Our .NET work cut manual management effort by 40% for an investment firm client; construction teams get the same margin clarity when job costs move out of spreadsheets and into structured, queryable systems. .NET development for construction companies is custom software, built on Microsoft's .NET 8 stack, that connects field platforms, accounting systems, and subcontractor workflows into one auditable data layer. We build this type of work across multiple sectors, covered in our industry solutions overview.

Why construction companies need .NET development right now

Construction margins are tighter than they have been in a decade, and compliance pressure is rising. The Occupational Safety and Health Administration (OSHA) consistently ranks construction as the most-cited industry for serious violations. The Bureau of Labor Statistics reports that falls, struck-by incidents, electrocution, and caught-in hazards, collectively called construction's Fatal Four, account for more than 60% of construction worker deaths annually. State contractor licensing boards in a growing number of jurisdictions now mandate digital submission of safety incidents and prevailing wage certifications.

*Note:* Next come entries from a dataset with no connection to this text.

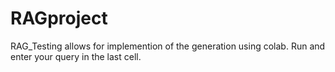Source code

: # RAGproject

RAG_Testing allows for implemention of the generation using colab. Run and enter your query in the last cell.
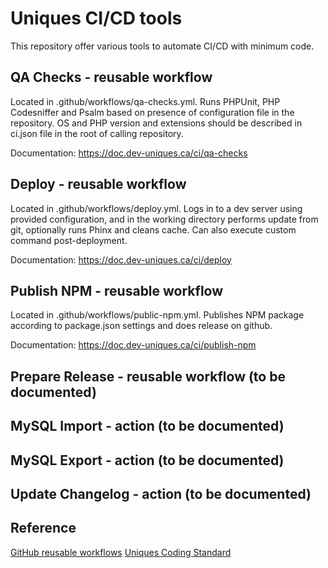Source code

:# Uniques CI/CD tools

This repository offer various tools to automate CI/CD with minimum code.

## QA Checks - reusable workflow

Located in .github/workflows/qa-checks.yml. Runs PHPUnit, PHP Codesniffer and Psalm based on presence of configuration file in the repository. OS and PHP
version and extensions should be described in ci.json file in the root of calling repository.

Documentation: https://doc.dev-uniques.ca/ci/qa-checks

## Deploy - reusable workflow

Located in .github/workflows/deploy.yml. Logs in to a dev server using provided configuration, and in the working directory
performs update from git, optionally runs Phinx and cleans cache. Can also execute custom command post-deployment.

Documentation: https://doc.dev-uniques.ca/ci/deploy

## Publish NPM - reusable workflow

Located in .github/workflows/public-npm.yml. Publishes NPM package according to package.json settings 
and does release on github. 

Documentation: https://doc.dev-uniques.ca/ci/publish-npm

## Prepare Release - reusable workflow (to be documented)

## MySQL Import - action (to be documented)

## MySQL Export - action (to be documented)

## Update Changelog - action (to be documented)

## Reference

[GitHub reusable workflows](https://docs.github.com/en/actions/using-workflows/reusing-workflows)
[Uniques Coding Standard](https://github.com/uniquesca/uniques-coding-standard)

The operational gap is specific and common. Most construction companies run Procore for project management, Sage 300 CRE for job cost accounting, Viewpoint for field reporting, and Bluebeam for document markup. None of these communicate natively. Project margin visibility lags by weeks because reconciling cost data across platforms is still a manual monthly task. Subcontractor coordination still happens by phone, generating no structured records. Safety reporting pulls a foreman off site for hours when structured software would handle it in minutes.

General contractors are also adding API integration requirements to subcontractor agreements. If your project data cannot feed into a GC's Procore environment, you are losing bid opportunities. That is a specific software problem with a specific solution.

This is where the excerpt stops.